В стане противника суета; наконец поднимается Т. Пирс Морхаус, степенно поправляет галстук.
— Позвольте высказаться мне, ваша честь. Нам представляется, что подготовка этого дела к судебному процессу займет некоторое время. Поэтому, на наш взгляд, излишняя торопливость может повредить обеим сторонам. — Морхаус говорит медленно, с расстановкой, тщательно подбирая слова.
— Вздор! — отрезает Киплер, хмуря брови.
— Сэр?
— Я говорю — вздор! Позвольте задать вам один вопрос, мистер Морхаус. Случалось ли вам прежде, представляя сторону ответчика, соглашаться на скоростное прохождение дела?
Морхаус вздрагивает, неуклюже переминается с ноги на ногу.
— М-мм… да, ваша честь.
— Прекрасно. Тогда припомните название дела и скажите, в каком суде оно рассматривалось.
Т. Пирс беспомощно смотрит на Б. Дьюи Клея-третьего, а тот, в свою очередь, устремляет молящий взгляд на М. Алека Планка-младшего. Мистер Драммонд поднимать глаза не осмеливается, он с головой погружен в чтение ужасно важных документов.
— Извините, ваша честь, но для этого мне придется справиться со своими архивами, — блеет Морхаус.
— Позвоните мне сегодня, до трех часов дня, — настойчиво просит судья. — Если к трем я вашего звонка не дождусь, то сам вам перезвоню.

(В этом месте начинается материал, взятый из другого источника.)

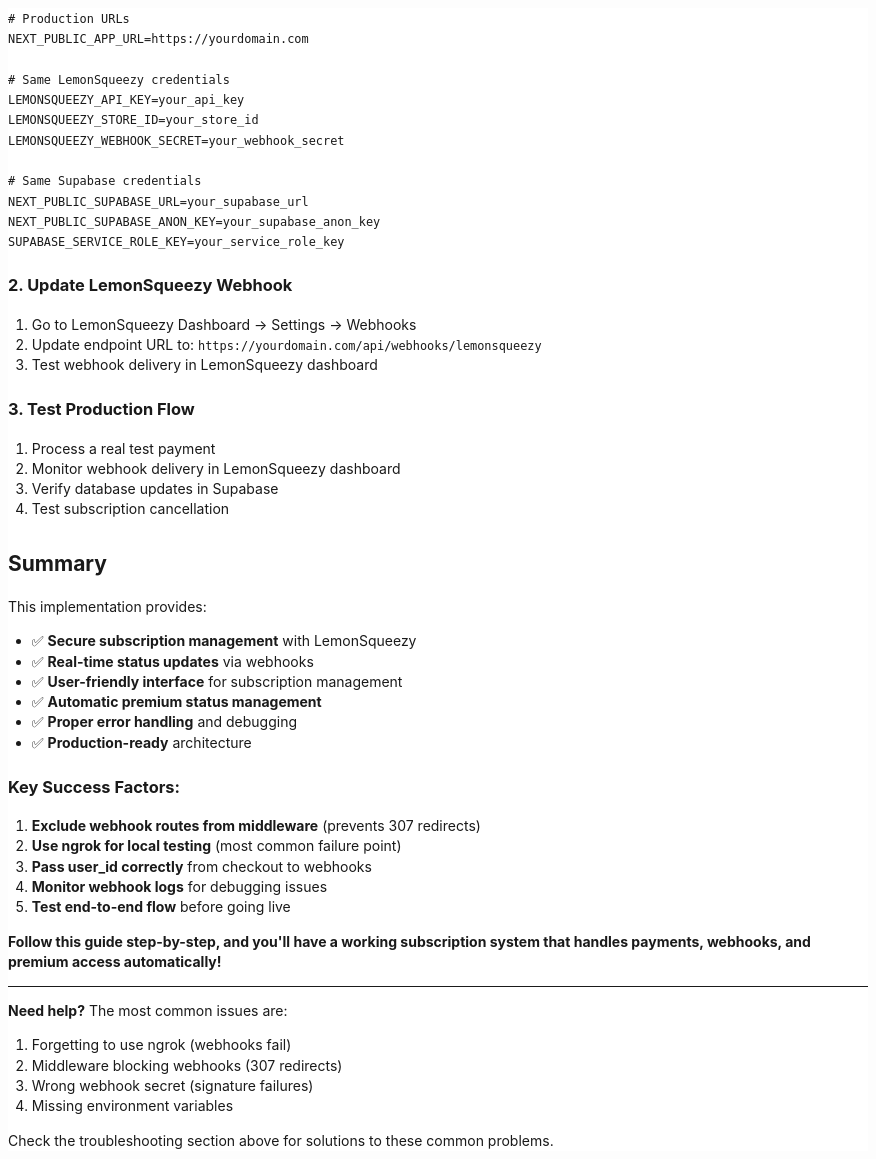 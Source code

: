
```env
# Production URLs
NEXT_PUBLIC_APP_URL=https://yourdomain.com

# Same LemonSqueezy credentials
LEMONSQUEEZY_API_KEY=your_api_key
LEMONSQUEEZY_STORE_ID=your_store_id
LEMONSQUEEZY_WEBHOOK_SECRET=your_webhook_secret

# Same Supabase credentials
NEXT_PUBLIC_SUPABASE_URL=your_supabase_url
NEXT_PUBLIC_SUPABASE_ANON_KEY=your_supabase_anon_key
SUPABASE_SERVICE_ROLE_KEY=your_service_role_key
```

### 2. Update LemonSqueezy Webhook

1. Go to LemonSqueezy Dashboard → Settings → Webhooks
2. Update endpoint URL to: `https://yourdomain.com/api/webhooks/lemonsqueezy`
3. Test webhook delivery in LemonSqueezy dashboard

### 3. Test Production Flow

1. Process a real test payment
2. Monitor webhook delivery in LemonSqueezy dashboard
3. Verify database updates in Supabase
4. Test subscription cancellation

## Summary

This implementation provides:

- ✅ **Secure subscription management** with LemonSqueezy
- ✅ **Real-time status updates** via webhooks
- ✅ **User-friendly interface** for subscription management
- ✅ **Automatic premium status management**
- ✅ **Proper error handling** and debugging
- ✅ **Production-ready** architecture

### Key Success Factors:

1. **Exclude webhook routes from middleware** (prevents 307 redirects)
2. **Use ngrok for local testing** (most common failure point)
3. **Pass user_id correctly** from checkout to webhooks
4. **Monitor webhook logs** for debugging issues
5. **Test end-to-end flow** before going live

**Follow this guide step-by-step, and you'll have a working subscription system that handles payments, webhooks, and premium access automatically!**

---

**Need help?** The most common issues are:

1. Forgetting to use ngrok (webhooks fail)
2. Middleware blocking webhooks (307 redirects)
3. Wrong webhook secret (signature failures)
4. Missing environment variables

Check the troubleshooting section above for solutions to these common problems.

Меня так и разбирает от любопытства. Мне не терпится узнать, когда именно вы пошли на то, чтобы ускорить слушание дела.
Т. Пирс сгибается в пояснице и шумно выдыхает, словно его лягнули под дых. Я словно наяву слышу, как ревут компьютеры в конторе «Трень-Брень», тщетно пытаясь отыскать в анналах хоть один подобный случай.
— Хорошо, ваша честь, — еле слышно бормочет он.
— А вот я могу на это пойти, — добавляет судья. — Ускорить слушание дела — в моей компетенции. Ходатайство истца удовлетворено. Защита должна представить мне ответ не позднее, чем через семь дней. Тогда суд приступит к рассмотрению документов и анализу дела. Срок рассмотрения — четыре месяца.
В рядах противника слова судьи вызывают замешательство. Шуршат передаваемые друг другу бумаги, слышен озабоченный шепот. Адвокаты переглядываются, группа поддержки ерзает на сиденьях. Это даже забавно.